Hace poco alguien pensaba en voz alta que, en los últimos tiempos, parecía que solo se escuchaba hablar de La Macarena y no precisamente para bien. El contexto era el de la restauración, las elecciones y el regreso de Antonio Santiago a los martillos de la cofradía de la Madrugada.
La reflexión venía al hilo de otra, más capital, sobre la presunta doble actitud del capataz en relación a la hermandad y a la forma de proceder. Y la hacía Antonio Pontes durante la tertulia de Cofrades 24/7.
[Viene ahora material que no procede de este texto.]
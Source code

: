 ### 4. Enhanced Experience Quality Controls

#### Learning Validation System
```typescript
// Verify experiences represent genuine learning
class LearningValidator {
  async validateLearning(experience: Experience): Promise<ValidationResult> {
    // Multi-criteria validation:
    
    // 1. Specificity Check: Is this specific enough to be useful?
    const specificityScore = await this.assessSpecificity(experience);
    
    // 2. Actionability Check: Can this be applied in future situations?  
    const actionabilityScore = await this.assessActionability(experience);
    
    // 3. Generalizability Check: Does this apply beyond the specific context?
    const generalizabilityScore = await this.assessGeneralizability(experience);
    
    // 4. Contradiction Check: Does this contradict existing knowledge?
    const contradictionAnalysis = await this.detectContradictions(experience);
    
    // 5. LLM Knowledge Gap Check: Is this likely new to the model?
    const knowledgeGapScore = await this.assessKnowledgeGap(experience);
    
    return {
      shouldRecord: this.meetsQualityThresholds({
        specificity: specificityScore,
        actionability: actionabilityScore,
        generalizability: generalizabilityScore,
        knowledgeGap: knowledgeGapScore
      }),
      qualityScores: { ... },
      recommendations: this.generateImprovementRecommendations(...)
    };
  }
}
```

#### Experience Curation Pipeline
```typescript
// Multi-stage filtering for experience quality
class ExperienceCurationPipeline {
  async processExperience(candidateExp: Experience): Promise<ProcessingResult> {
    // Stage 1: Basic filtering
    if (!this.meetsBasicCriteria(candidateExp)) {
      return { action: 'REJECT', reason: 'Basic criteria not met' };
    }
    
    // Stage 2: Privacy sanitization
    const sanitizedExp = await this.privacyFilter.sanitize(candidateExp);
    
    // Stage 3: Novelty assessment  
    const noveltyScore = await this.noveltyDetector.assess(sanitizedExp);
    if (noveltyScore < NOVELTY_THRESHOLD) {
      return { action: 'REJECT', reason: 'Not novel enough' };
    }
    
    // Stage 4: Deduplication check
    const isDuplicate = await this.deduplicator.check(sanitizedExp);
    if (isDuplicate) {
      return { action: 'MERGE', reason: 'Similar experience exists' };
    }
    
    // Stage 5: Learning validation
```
En el transcurso de la charla, Pontes se incorporaba al final de la misma y dejaba una de esas reflexiones que sientan cátedra. Primero, valoró el asunto de los costaleros que no habrían contado para el capataz por una supuesta falla de confianza, defendiendo la legitimidad de este para adoptar ese tipo de determinaciones.
No obstante, Pontes dejó un matiz, el matiz, cuando recordó que, durante los ocho años que estuvo lejos del martillo de la Macarena, Santiago abogó por un mensaje conciliador, lo de poner la otra mejilla, en diversos programas. Ahora ha pasado lo que ha pasado y la reflexión queda ahí. Valoren ustedes.